In the end, Walker’s “true image will be forever hidden.” Whites will never understand him and will only see him as that murderer. Personally, he also knows his revolt will be imperfect. He knows that holding his true self together is nearly impossible: “His psychic center is gone and his fragments of self are tenuously held together by his burlesque role playing.” He tries to redeem himself and his people by recovering his children, but the last scene of the play leaves that redemption in doubt. Things are ambiguous, for while the cries of children symbolize birth pains, Walker not going after them is suggestive of death-in-birth. Ultimately, Walker “becomes a social scapegoat. He accepts the guilt for all America and his self-sacrifice redeems life.

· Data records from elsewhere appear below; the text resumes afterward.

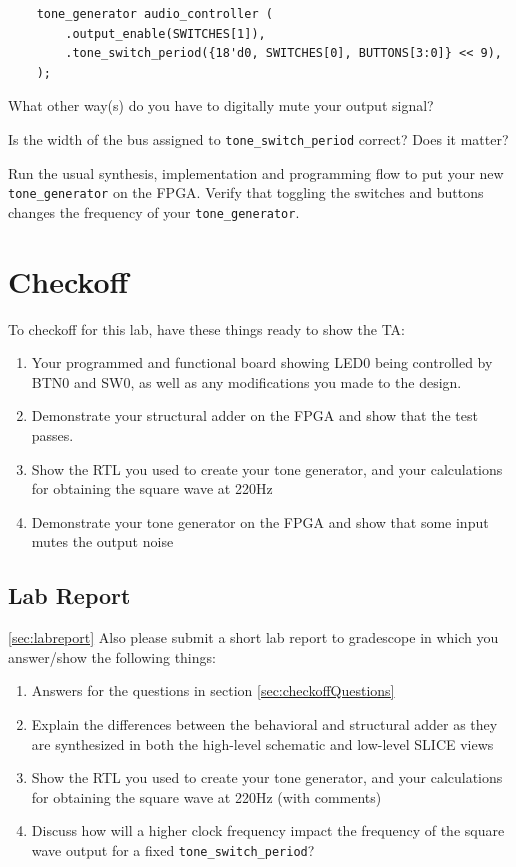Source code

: \documentclass[11pt]{article}
\begin{document}
\begin{verbatim}
    tone_generator audio_controller (
        .output_enable(SWITCHES[1]),
        .tone_switch_period({18'd0, SWITCHES[0], BUTTONS[3:0]} << 9),
    );
\end{verbatim}

What other way(s) do you have to digitally mute your output signal?

Is the width of the bus assigned to \verb|tone_switch_period| correct? Does it matter?

Run the usual synthesis, implementation and programming flow to put your new \verb|tone_generator| on the FPGA. Verify that toggling the switches and buttons changes the frequency of your \verb|tone_generator|.

\section{Checkoff}
To checkoff for this lab, have these things ready to show the TA:

\begin{enumerate}
  \item Your programmed and functional board showing LED0 being controlled by BTN0 and SW0, as well as any modifications you made to the design.
  \item Demonstrate your structural adder on the FPGA and show that the test passes.
  \item Show the RTL you used to create your tone generator, and your calculations for obtaining the square wave at 220Hz
  \item Demonstrate your tone generator on the FPGA and show that some input mutes the output noise
\end{enumerate}

\subsection{Lab Report}\ref{sec:labreport}
Also please submit a short lab report to gradescope in which you answer/show the following things:
\begin{enumerate}
  \item Answers for the questions in section \ref{sec:checkoffQuestions}
  \item Explain the differences between the behavioral and structural adder as they are synthesized in both the high-level schematic and low-level SLICE views
  \item Show the RTL you used to create your tone generator, and your calculations for obtaining the square wave at 220Hz (with comments)
  \item Discuss how will a higher clock frequency impact the frequency of the square wave output for a fixed \verb|tone_switch_period|?
\end{enumerate}
\end{document}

His personal execution becomes a special ritual.”

Critic Jose Fernandez also looks at Walker through the lens of Vesey and David Walker, claiming, “In The Slave, Vessels is not the historical reincarnation of Walker or Vesey propelled into the future; instead, Vessels’s initial position in the play as an outspoken and discontent slave is a symbolic figure of resistance who projects the legacy of slave rebellions and violent suppressions into a hypothetical future.” It is important that Walker is a field slave also: it is the most marginalized of black people whom Baraka believed must lead the revolution. Walker’s “position as a field slave functions as a social critique of black civil rights leaders and their methods, thus presenting a clear ideological contrast between his radical militancy and their nonviolent social activism.” As for the ambiguous ending in regard to the children, Fernandez suggests, “Vessels’s actions and the fate of his children, however, achieve an important symbolic meaning in the context of Vessels’s former self as a slave when, during the antebellum period, some slaves took the extreme action of ending their children’s lives in order to spare their fate as slaves.” He concludes, “Aesthetically, The Slave uses innovative techniques that reflect postmodern anxieties in relation to the challenge and subversion of dominant historical narratives about the era of slavery; Vessels’s discomforting revolutionary message that stresses militancy, nationalist aspirations, and radical actions in the face of racial oppression stands as a form of historical memory that reflects the contentious history of race relations—not only during the sixties but also at different junctions in American history.”